Not sure I get you. BT has nothing to do with wifi. When you use NFC to transefer files between Nexus devices you are doing it via BT. There is no wifi involved in the process. On the other hand those cute Samsung commercials that used to show people quickly sharing files between devices in front of a bunch of people waiting on line for a new iPhone did use wifi direct as part of the process, but that was a Samsung feature not plain Android. Samsung's utility would use NFC to quickly turn on and off wifi direct on the 2 phones.

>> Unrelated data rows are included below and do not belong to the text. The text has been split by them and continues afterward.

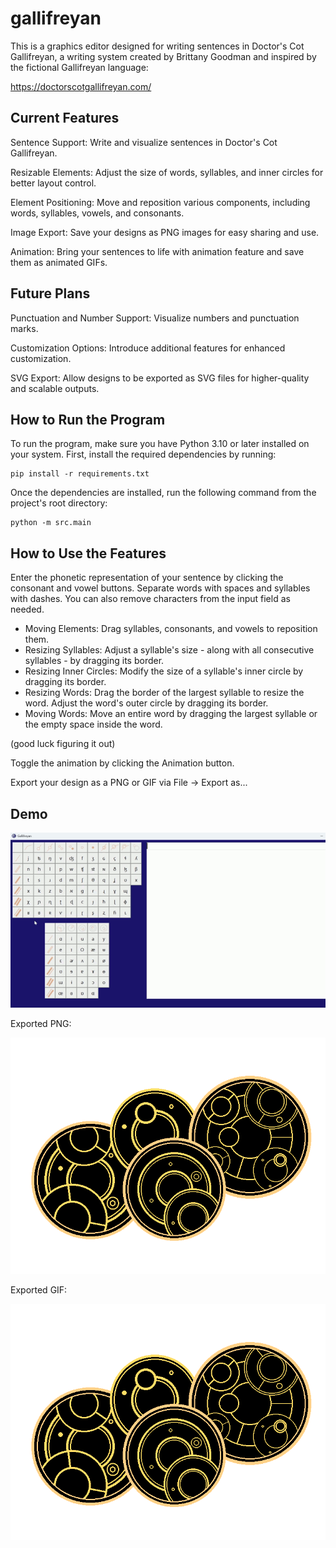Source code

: # gallifreyan
This is a graphics editor designed for writing sentences in Doctor's Cot Gallifreyan, a writing system created by Brittany Goodman and inspired by the fictional Gallifreyan language:

https://doctorscotgallifreyan.com/ 

## Current Features
Sentence Support: Write and visualize sentences in Doctor's Cot Gallifreyan.

Resizable Elements: Adjust the size of words, syllables, and inner circles for better layout control.

Element Positioning: Move and reposition various components, including words, syllables, vowels, and consonants.

Image Export: Save your designs as PNG images for easy sharing and use.

Animation: Bring your sentences to life with animation feature and save them as animated GIFs.

## Future Plans
Punctuation and Number Support: Visualize numbers and punctuation marks.

Customization Options: Introduce additional features for enhanced customization.

SVG Export: Allow designs to be exported as SVG files for higher-quality and scalable outputs.

## How to Run the Program

To run the program, make sure you have Python 3.10 or later installed on your system. First, install the required dependencies by running:
```
pip install -r requirements.txt
```
Once the dependencies are installed, run the following command from the project's root directory:
```
python -m src.main
```
## How to Use the Features
Enter the phonetic representation of your sentence by clicking the consonant and vowel buttons. Separate words with spaces and syllables with dashes. You can also remove characters from the input field as needed.

- Moving Elements: Drag syllables, consonants, and vowels to reposition them.
- Resizing Syllables: Adjust a syllable's size - along with all consecutive syllables - by dragging its border.
- Resizing Inner Circles: Modify the size of a syllable's inner circle by dragging its border.
- Resizing Words: Drag the border of the largest syllable to resize the word. Adjust the word's outer circle by dragging its border.
- Moving Words: Move an entire word by dragging the largest syllable or the empty space inside the word.

(good luck figuring it out)

Toggle the animation by clicking the Animation button.

Export your design as a PNG or GIF via File → Export as...

## Demo
![demo](https://github.com/katekorobova/gallifreyan/blob/main/demo.gif)

Exported PNG:

![png](https://github.com/katekorobova/gallifreyan/blob/main/its_a_big_universe.png)

Exported GIF:

![gif](https://github.com/katekorobova/gallifreyan/blob/main/its_a_big_universe.gif)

BT +HS which Samsung Implemented in their Android devices (since the OG Galaxy S) does have something to do with Wi-Fi in that it would do the Data Transfer using an 802 protocol instead of using BT EDR (after doing the pairing/handshaking over BT), which allowed it to achieve speeds 10x that of BT EDR.
Issue is, like most things, lots of phones don't have BT +HS implemented. Samsung has been the only OEM to consistently implement it, so you only get that between two Samsung devices.
Even without Wi-Fi Direct, 2 Galaxy S2 devices will still achieve probably 8-10x the BT transfer speeds than 2 Nexus devices (even 2 Nexus 5 devices).
Another benefit of that is the increase throughput when using the phone with a PC over BT. While most non-Samsung phones do not support BT +HS, a ton of PCs/Notebooks with BT chips in them actually do and I'm pretty sure most of Samsung's Wi-Fi Tablets do as well

For synching over BT or Tethering over BT, this has huge benefits there...
Without BT +HS, BT (or anything that uses BT for the transfer) isn't even worth using for any data of decent size. It's simply too slow. 200MB Video can take forever just to transfer. It's like downloading it over a 2mbps internet connection...
Google needs to make Android Beam use Wi-Fi ASAP. They should have done that when they opened it up to data transfers (instead of just links, contact data, etc.), IMO.